Assignment
Find "Let us compute" in the data below; transcribe the line it appears on and each line after it, exactly, to the end, and nothing else.
━━━ Information ━━━
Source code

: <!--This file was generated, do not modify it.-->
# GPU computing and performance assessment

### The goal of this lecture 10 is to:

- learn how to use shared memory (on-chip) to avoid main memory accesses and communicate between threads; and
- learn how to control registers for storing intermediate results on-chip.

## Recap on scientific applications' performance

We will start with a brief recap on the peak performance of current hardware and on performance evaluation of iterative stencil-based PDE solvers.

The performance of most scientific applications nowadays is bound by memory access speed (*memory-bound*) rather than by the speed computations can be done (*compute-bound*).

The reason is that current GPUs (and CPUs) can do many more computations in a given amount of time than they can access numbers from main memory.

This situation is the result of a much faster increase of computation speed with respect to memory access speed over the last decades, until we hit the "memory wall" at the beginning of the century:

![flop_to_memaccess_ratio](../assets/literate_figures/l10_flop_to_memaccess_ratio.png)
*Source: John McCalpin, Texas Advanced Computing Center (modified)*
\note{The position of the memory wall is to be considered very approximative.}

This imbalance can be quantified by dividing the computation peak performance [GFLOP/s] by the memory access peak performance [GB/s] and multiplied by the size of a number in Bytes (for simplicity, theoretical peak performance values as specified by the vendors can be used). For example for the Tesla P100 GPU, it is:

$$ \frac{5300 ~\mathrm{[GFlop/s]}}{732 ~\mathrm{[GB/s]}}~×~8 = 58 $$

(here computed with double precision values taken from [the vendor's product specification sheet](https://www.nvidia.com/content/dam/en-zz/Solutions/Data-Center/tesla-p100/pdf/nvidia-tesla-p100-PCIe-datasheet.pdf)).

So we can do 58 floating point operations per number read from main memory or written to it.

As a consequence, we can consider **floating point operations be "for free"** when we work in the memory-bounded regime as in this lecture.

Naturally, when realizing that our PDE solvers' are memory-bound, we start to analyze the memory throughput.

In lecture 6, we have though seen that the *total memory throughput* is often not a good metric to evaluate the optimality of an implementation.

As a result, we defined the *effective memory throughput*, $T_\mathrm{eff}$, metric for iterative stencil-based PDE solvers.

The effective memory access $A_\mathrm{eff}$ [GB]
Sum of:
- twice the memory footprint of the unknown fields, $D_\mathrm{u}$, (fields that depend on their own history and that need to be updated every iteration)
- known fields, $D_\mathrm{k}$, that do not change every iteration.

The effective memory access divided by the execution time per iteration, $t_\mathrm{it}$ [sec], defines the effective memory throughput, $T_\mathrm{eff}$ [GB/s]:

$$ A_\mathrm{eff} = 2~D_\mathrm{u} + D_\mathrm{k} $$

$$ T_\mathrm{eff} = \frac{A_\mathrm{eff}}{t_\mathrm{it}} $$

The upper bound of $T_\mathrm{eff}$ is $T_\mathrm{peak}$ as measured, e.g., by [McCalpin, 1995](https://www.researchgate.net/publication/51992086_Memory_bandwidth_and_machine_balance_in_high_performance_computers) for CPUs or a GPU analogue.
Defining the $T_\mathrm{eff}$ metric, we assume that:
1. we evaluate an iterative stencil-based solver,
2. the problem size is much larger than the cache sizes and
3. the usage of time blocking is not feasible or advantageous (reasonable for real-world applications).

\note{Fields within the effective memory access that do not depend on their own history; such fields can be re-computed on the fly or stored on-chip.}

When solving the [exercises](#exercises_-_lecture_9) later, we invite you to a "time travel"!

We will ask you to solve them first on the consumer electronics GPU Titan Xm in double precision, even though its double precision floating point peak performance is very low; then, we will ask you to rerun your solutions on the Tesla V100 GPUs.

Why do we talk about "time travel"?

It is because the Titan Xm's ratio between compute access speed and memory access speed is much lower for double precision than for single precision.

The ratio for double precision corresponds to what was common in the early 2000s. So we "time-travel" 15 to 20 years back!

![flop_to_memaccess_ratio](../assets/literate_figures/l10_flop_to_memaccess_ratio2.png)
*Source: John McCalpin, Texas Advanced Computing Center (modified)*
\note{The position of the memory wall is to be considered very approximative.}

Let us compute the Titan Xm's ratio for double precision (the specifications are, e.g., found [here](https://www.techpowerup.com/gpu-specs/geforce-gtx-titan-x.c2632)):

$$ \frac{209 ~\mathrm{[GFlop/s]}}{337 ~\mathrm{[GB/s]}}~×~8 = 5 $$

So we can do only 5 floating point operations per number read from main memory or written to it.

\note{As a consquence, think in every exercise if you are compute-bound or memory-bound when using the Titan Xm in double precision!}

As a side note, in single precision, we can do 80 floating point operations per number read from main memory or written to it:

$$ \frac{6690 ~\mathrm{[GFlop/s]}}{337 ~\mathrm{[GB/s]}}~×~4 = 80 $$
━━━
Result
Let us compute the Titan Xm's ratio for double precision (the specifications are, e.g., found [here](https://www.techpowerup.com/gpu-specs/geforce-gtx-titan-x.c2632)):

$$ \frac{209 ~\mathrm{[GFlop/s]}}{337 ~\mathrm{[GB/s]}}~×~8 = 5 $$

So we can do only 5 floating point operations per number read from main memory or written to it.

\note{As a consquence, think in every exercise if you are compute-bound or memory-bound when using the Titan Xm in double precision!}

As a side note, in single precision, we can do 80 floating point operations per number read from main memory or written to it:

$$ \frac{6690 ~\mathrm{[GFlop/s]}}{337 ~\mathrm{[GB/s]}}~×~4 = 80 $$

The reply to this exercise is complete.